Or put another way, if their browser had no content blocker (like the stock browsers of any mobile OS), their browser would be behaving like all the others. The scrutiny came from the conspicuous exclusion, given their arrangement with Bing (much like the controversy of Adblock Plus many years ago).
Yes, they block other tracking scripts, but since they have an explicit exception for tracking from Microsoft, it's not a complete stretch to say they were "tracking for MS"; I know technically it's Microsoft doing the tracking, but DDG gives them explicit permission to do so. I think that it's a distinction without much of a difference, and I don't think it's unfair to extrapolate a bit. If they're being misleading about the types of tracking in their mobile app to make Daddy Microsoft happy, why the fuck would I believe their claims that their search engine (which is more or less a proxy for Bing) would be immune from it?
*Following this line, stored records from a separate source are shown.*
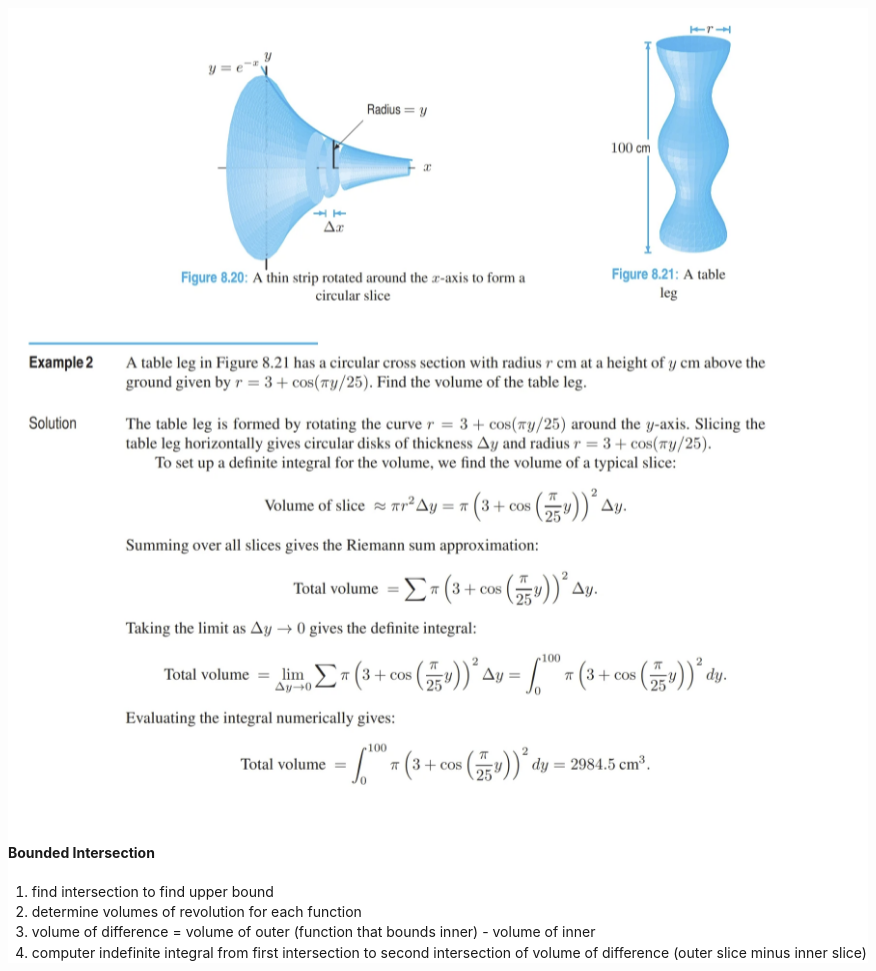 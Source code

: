 ![](2021-10-15-07-18-11.png)


#### Bounded Intersection

1. find intersection to find upper bound
2. determine volumes of revolution for each function
3. volume of difference = volume of outer (function that bounds inner) - volume of inner 
4. computer indefinite integral from first intersection to second intersection of volume of difference (outer slice minus inner slice)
It actually really upset me; I was a big user and advocate of the DDG browser on iOS and Android, but when that news came out it felt like a big betrayal. I haven't used any DDG product since then, and while I have no idea what kind of trackers they block (if any), I just use Firefox Focus now with Kagi search.
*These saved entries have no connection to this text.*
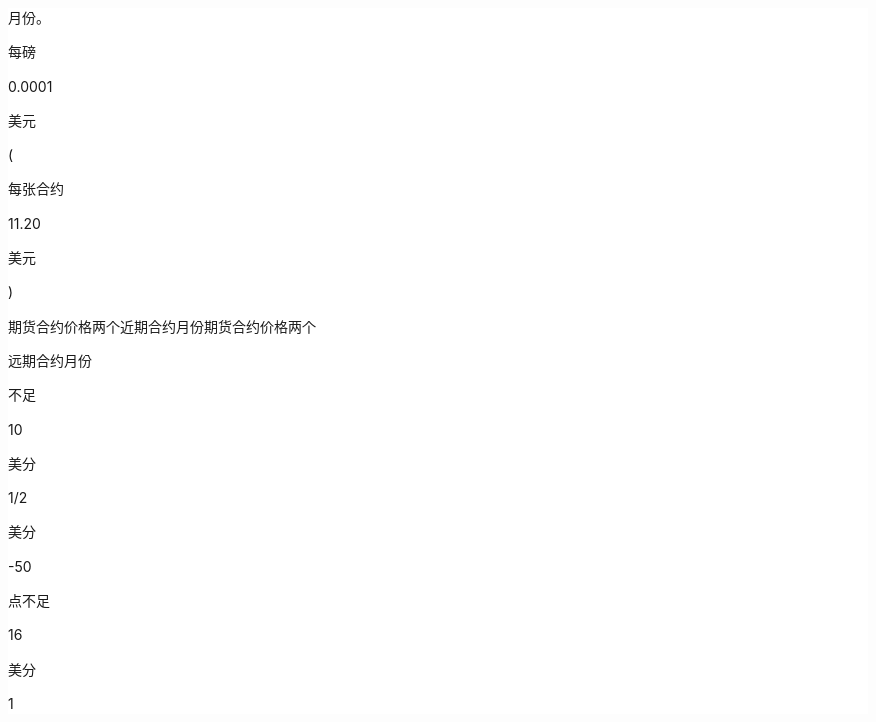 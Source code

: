 
月份。





每磅


0.0001


美元


(


每张合约


11.20


美元


)




期货合约价格两个近期合约月份期货合约价格两个





远期合约月份





不足


10


美分


1/2


美分


-50


点不足


16


美分


1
This rando's comments (https://old.reddit.com/r/privacy/comments/1bmubkd/thoughts_a...) on the filter bubble problem seems like a reasonable concern too. It's best for a search engine to know nothing about you and just provide the best results for what you asked, not what it thinks you want to hear.
The context of the news was a security researcher conducting an audit of the app. If DDG were, as the GP claimed, performing tracking on behalf of MS then it would be more concerning since there is a difference between performing tracking on behalf of a third-party company and merely excluding them from being blocked via a content blocker that most mobile browsers lack anyway.
A mobile app has much more freedom to do what it likes so if this was the worst that occurred in an audit I'm not of the opinion this mark against them is enough to change my use of them. Many things carry some compromise so one has to weigh if an alternative is better. Use of Firefox by default has Mozilla tracking (hence why some mobile forks exists, including one I use), analytics for sponsored links, non-disableable domain name auto-completion by partners, while use of Kagi search is directly tied to an IRL identity via payment.
For me, I'm comfortable using uBlock Origin on both Desktop and Mobile (via a Firefox fork) unless more egregious facts present themselves.